(Stored data)
+===+

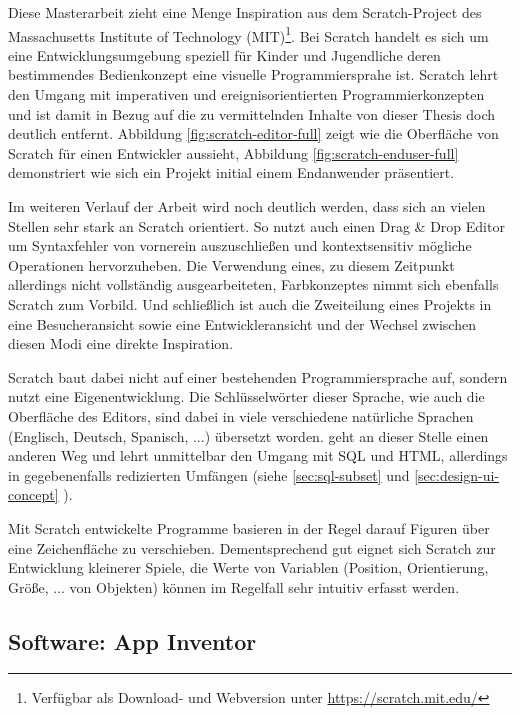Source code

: Diese Masterarbeit zieht eine Menge Inspiration aus dem Scratch-Project des Massachusetts Institute of Technology (MIT)\footnote{Verfügbar als Download- und Webversion unter \url{https://scratch.mit.edu/}}. Bei Scratch handelt es sich um eine Entwicklungsumgebung speziell für Kinder und Jugendliche deren bestimmendes Bedienkonzept eine visuelle Programmiersprahe ist. Scratch lehrt den Umgang mit imperativen und ereignisorientierten Programmierkonzepten und ist damit in Bezug auf die zu vermittelnden Inhalte von dieser Thesis doch deutlich entfernt. Abbildung \ref{fig:scratch-editor-full} zeigt wie die Oberfläche von Scratch für einen Entwickler aussieht, Abbildung \ref{fig:scratch-enduser-full} demonstriert wie sich ein Projekt initial einem Endanwender präsentiert.

Im weiteren Verlauf der Arbeit wird noch deutlich werden, dass sich \idename an vielen Stellen sehr stark an Scratch orientiert. So nutzt auch \idename einen Drag \& Drop Editor um Syntaxfehler von vornerein auszuschließen und kontextsensitiv mögliche Operationen hervorzuheben. Die Verwendung eines, zu diesem Zeitpunkt allerdings nicht vollständig ausgearbeiteten, Farbkonzeptes nimmt sich ebenfalls Scratch zum Vorbild. Und schließlich ist auch die Zweiteilung eines Projekts in eine Besucheransicht sowie eine Entwickleransicht und der Wechsel zwischen diesen Modi eine direkte Inspiration.

Scratch baut dabei nicht auf einer bestehenden Programmiersprache auf, sondern nutzt eine Eigenentwicklung. Die Schlüsselwörter dieser Sprache, wie auch die Oberfläche des Editors, sind dabei in viele verschiedene natürliche Sprachen (Englisch, Deutsch, Spanisch, ...) übersetzt worden. \idename geht an dieser Stelle einen anderen Weg und lehrt unmittelbar den Umgang mit SQL und HTML, allerdings in gegebenenfalls redizierten Umfängen (siehe \ref{sec:sql-subset}  und \ref{sec:design-ui-concept} ).

Mit Scratch entwickelte Programme basieren in der Regel darauf Figuren über eine Zeichenfläche zu verschieben. Dementsprechend gut eignet sich Scratch zur Entwicklung kleinerer Spiele, die Werte von Variablen (Position, Orientierung, Größe, ... von Objekten) können im Regelfall sehr intuitiv erfasst werden.

\newpage

\subsection{Software: App Inventor}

+===+

**Task description**
Could you return all of the entries above exactly, without any images?

**Task output**
Source code

: Diese Masterarbeit zieht eine Menge Inspiration aus dem Scratch-Project des Massachusetts Institute of Technology (MIT)\footnote{Verfügbar als Download- und Webversion unter \url{https://scratch.mit.edu/}}. Bei Scratch handelt es sich um eine Entwicklungsumgebung speziell für Kinder und Jugendliche deren bestimmendes Bedienkonzept eine visuelle Programmiersprahe ist. Scratch lehrt den Umgang mit imperativen und ereignisorientierten Programmierkonzepten und ist damit in Bezug auf die zu vermittelnden Inhalte von dieser Thesis doch deutlich entfernt. Abbildung \ref{fig:scratch-editor-full} zeigt wie die Oberfläche von Scratch für einen Entwickler aussieht, Abbildung \ref{fig:scratch-enduser-full} demonstriert wie sich ein Projekt initial einem Endanwender präsentiert.

Im weiteren Verlauf der Arbeit wird noch deutlich werden, dass sich \idename an vielen Stellen sehr stark an Scratch orientiert. So nutzt auch \idename einen Drag \& Drop Editor um Syntaxfehler von vornerein auszuschließen und kontextsensitiv mögliche Operationen hervorzuheben. Die Verwendung eines, zu diesem Zeitpunkt allerdings nicht vollständig ausgearbeiteten, Farbkonzeptes nimmt sich ebenfalls Scratch zum Vorbild. Und schließlich ist auch die Zweiteilung eines Projekts in eine Besucheransicht sowie eine Entwickleransicht und der Wechsel zwischen diesen Modi eine direkte Inspiration.

Scratch baut dabei nicht auf einer bestehenden Programmiersprache auf, sondern nutzt eine Eigenentwicklung. Die Schlüsselwörter dieser Sprache, wie auch die Oberfläche des Editors, sind dabei in viele verschiedene natürliche Sprachen (Englisch, Deutsch, Spanisch, ...) übersetzt worden. \idename geht an dieser Stelle einen anderen Weg und lehrt unmittelbar den Umgang mit SQL und HTML, allerdings in gegebenenfalls redizierten Umfängen (siehe \ref{sec:sql-subset}  und \ref{sec:design-ui-concept} ).

Mit Scratch entwickelte Programme basieren in der Regel darauf Figuren über eine Zeichenfläche zu verschieben. Dementsprechend gut eignet sich Scratch zur Entwicklung kleinerer Spiele, die Werte von Variablen (Position, Orientierung, Größe, ... von Objekten) können im Regelfall sehr intuitiv erfasst werden.

\newpage

\subsection{Software: App Inventor}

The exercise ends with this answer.